START Input

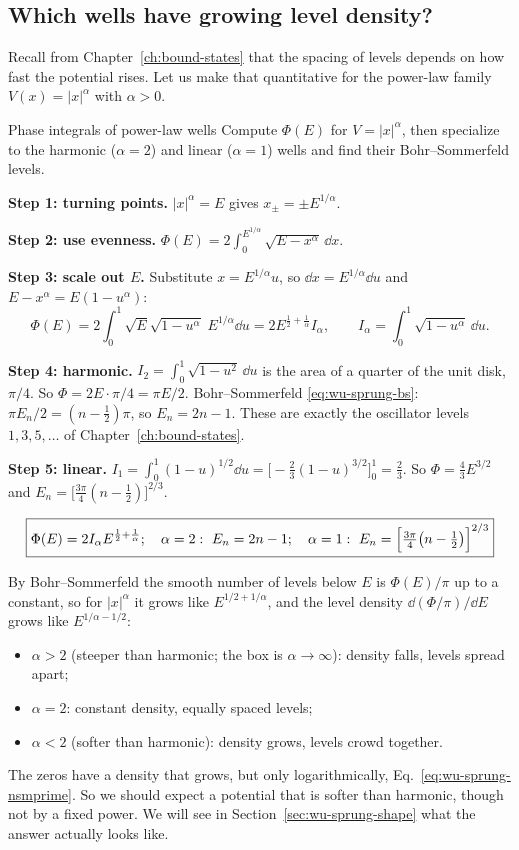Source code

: \subsection{Which wells have growing level density?}

Recall from Chapter~\ref{ch:bound-states} that the spacing of levels depends on how fast the potential rises. Let us make that quantitative for the power-law family $V(x)=|x|^\alpha$ with $\alpha>0$.

\begin{sample}{Phase integrals of power-law wells}
Compute $\Phi(E)$ for $V=|x|^\alpha$, then specialize to the harmonic ($\alpha=2$) and linear ($\alpha=1$) wells and find their Bohr--Sommerfeld levels.

\textbf{Step 1: turning points.} $|x|^\alpha=E$ gives $x_\pm=\pm E^{1/\alpha}$.

\textbf{Step 2: use evenness.} $\Phi(E)=2\int_0^{E^{1/\alpha}}\sqrt{E-x^\alpha}\,\dd x$.

\textbf{Step 3: scale out $E$.} Substitute $x=E^{1/\alpha}u$, so $\dd x=E^{1/\alpha}\dd u$ and $E-x^\alpha=E(1-u^\alpha)$:
\[
\Phi(E)=2\int_0^1\sqrt{E}\sqrt{1-u^\alpha}\;E^{1/\alpha}\dd u=2E^{\frac12+\frac1\alpha}I_\alpha,\qquad I_\alpha=\int_0^1\sqrt{1-u^\alpha}\,\dd u .
\]

\textbf{Step 4: harmonic.} $I_2=\int_0^1\sqrt{1-u^2}\,\dd u$ is the area of a quarter of the unit disk, $\pi/4$. So $\Phi=2E\cdot\pi/4=\pi E/2$. Bohr--Sommerfeld \eqref{eq:wu-sprung-bs}: $\pi E_n/2=(n-\tfrac12)\pi$, so $E_n=2n-1$. These are exactly the oscillator levels $1,3,5,\dots$ of Chapter~\ref{ch:bound-states}.

\textbf{Step 5: linear.} $I_1=\int_0^1(1-u)^{1/2}\dd u=\bigl[-\tfrac23(1-u)^{3/2}\bigr]_0^1=\tfrac23$. So $\Phi=\tfrac43E^{3/2}$ and $E_n=\bigl[\tfrac{3\pi}{4}(n-\tfrac12)\bigr]^{2/3}$.

\[
\boxed{\Phi(E)=2I_\alpha E^{\frac12+\frac1\alpha};\quad \alpha=2:\ E_n=2n-1;\quad \alpha=1:\ E_n=\Bigl[\tfrac{3\pi}{4}\bigl(n-\tfrac12\bigr)\Bigr]^{2/3}}
\]
\end{sample}

By Bohr--Sommerfeld the smooth number of levels below $E$ is $\Phi(E)/\pi$ up to a constant, so for $|x|^\alpha$ it grows like $E^{1/2+1/\alpha}$, and the level density $\dd(\Phi/\pi)/\dd E$ grows like $E^{1/\alpha-1/2}$:
\begin{itemize}
\item $\alpha>2$ (steeper than harmonic; the box is $\alpha\to\infty$): density falls, levels spread apart;
\item $\alpha=2$: constant density, equally spaced levels;
\item $\alpha<2$ (softer than harmonic): density grows, levels crowd together.
\end{itemize}
The zeros have a density that grows, but only logarithmically, Eq.~\eqref{eq:wu-sprung-nsmprime}. So we should expect a potential that is softer than harmonic, though not by a fixed power. We will see in Section~\ref{sec:wu-sprung-shape} what the answer actually looks like.

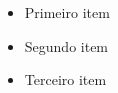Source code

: \documentclass{article}
\begin{document}
\begin{itemize}
  \item Primeiro item
  \item Segundo item
  \item Terceiro item
\end{itemize}
\end{document}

END Input

Requirement: Retype the listing verbatim, minus every image.

Response:
Source code

: \subsection{Which wells have growing level density?}

Recall from Chapter~\ref{ch:bound-states} that the spacing of levels depends on how fast the potential rises. Let us make that quantitative for the power-law family $V(x)=|x|^\alpha$ with $\alpha>0$.

\begin{sample}{Phase integrals of power-law wells}
Compute $\Phi(E)$ for $V=|x|^\alpha$, then specialize to the harmonic ($\alpha=2$) and linear ($\alpha=1$) wells and find their Bohr--Sommerfeld levels.

\textbf{Step 1: turning points.} $|x|^\alpha=E$ gives $x_\pm=\pm E^{1/\alpha}$.

\textbf{Step 2: use evenness.} $\Phi(E)=2\int_0^{E^{1/\alpha}}\sqrt{E-x^\alpha}\,\dd x$.

\textbf{Step 3: scale out $E$.} Substitute $x=E^{1/\alpha}u$, so $\dd x=E^{1/\alpha}\dd u$ and $E-x^\alpha=E(1-u^\alpha)$:
\[
\Phi(E)=2\int_0^1\sqrt{E}\sqrt{1-u^\alpha}\;E^{1/\alpha}\dd u=2E^{\frac12+\frac1\alpha}I_\alpha,\qquad I_\alpha=\int_0^1\sqrt{1-u^\alpha}\,\dd u .
\]

\textbf{Step 4: harmonic.} $I_2=\int_0^1\sqrt{1-u^2}\,\dd u$ is the area of a quarter of the unit disk, $\pi/4$. So $\Phi=2E\cdot\pi/4=\pi E/2$. Bohr--Sommerfeld \eqref{eq:wu-sprung-bs}: $\pi E_n/2=(n-\tfrac12)\pi$, so $E_n=2n-1$. These are exactly the oscillator levels $1,3,5,\dots$ of Chapter~\ref{ch:bound-states}.

\textbf{Step 5: linear.} $I_1=\int_0^1(1-u)^{1/2}\dd u=\bigl[-\tfrac23(1-u)^{3/2}\bigr]_0^1=\tfrac23$. So $\Phi=\tfrac43E^{3/2}$ and $E_n=\bigl[\tfrac{3\pi}{4}(n-\tfrac12)\bigr]^{2/3}$.

\[
\boxed{\Phi(E)=2I_\alpha E^{\frac12+\frac1\alpha};\quad \alpha=2:\ E_n=2n-1;\quad \alpha=1:\ E_n=\Bigl[\tfrac{3\pi}{4}\bigl(n-\tfrac12\bigr)\Bigr]^{2/3}}
\]
\end{sample}

By Bohr--Sommerfeld the smooth number of levels below $E$ is $\Phi(E)/\pi$ up to a constant, so for $|x|^\alpha$ it grows like $E^{1/2+1/\alpha}$, and the level density $\dd(\Phi/\pi)/\dd E$ grows like $E^{1/\alpha-1/2}$:
\begin{itemize}
\item $\alpha>2$ (steeper than harmonic; the box is $\alpha\to\infty$): density falls, levels spread apart;
\item $\alpha=2$: constant density, equally spaced levels;
\item $\alpha<2$ (softer than harmonic): density grows, levels crowd together.
\end{itemize}
The zeros have a density that grows, but only logarithmically, Eq.~\eqref{eq:wu-sprung-nsmprime}. So we should expect a potential that is softer than harmonic, though not by a fixed power. We will see in Section~\ref{sec:wu-sprung-shape} what the answer actually looks like.

Source code

: \documentclass{article}
\begin{document}
\begin{itemize}
  \item Primeiro item
  \item Segundo item
  \item Terceiro item
\end{itemize}
\end{document}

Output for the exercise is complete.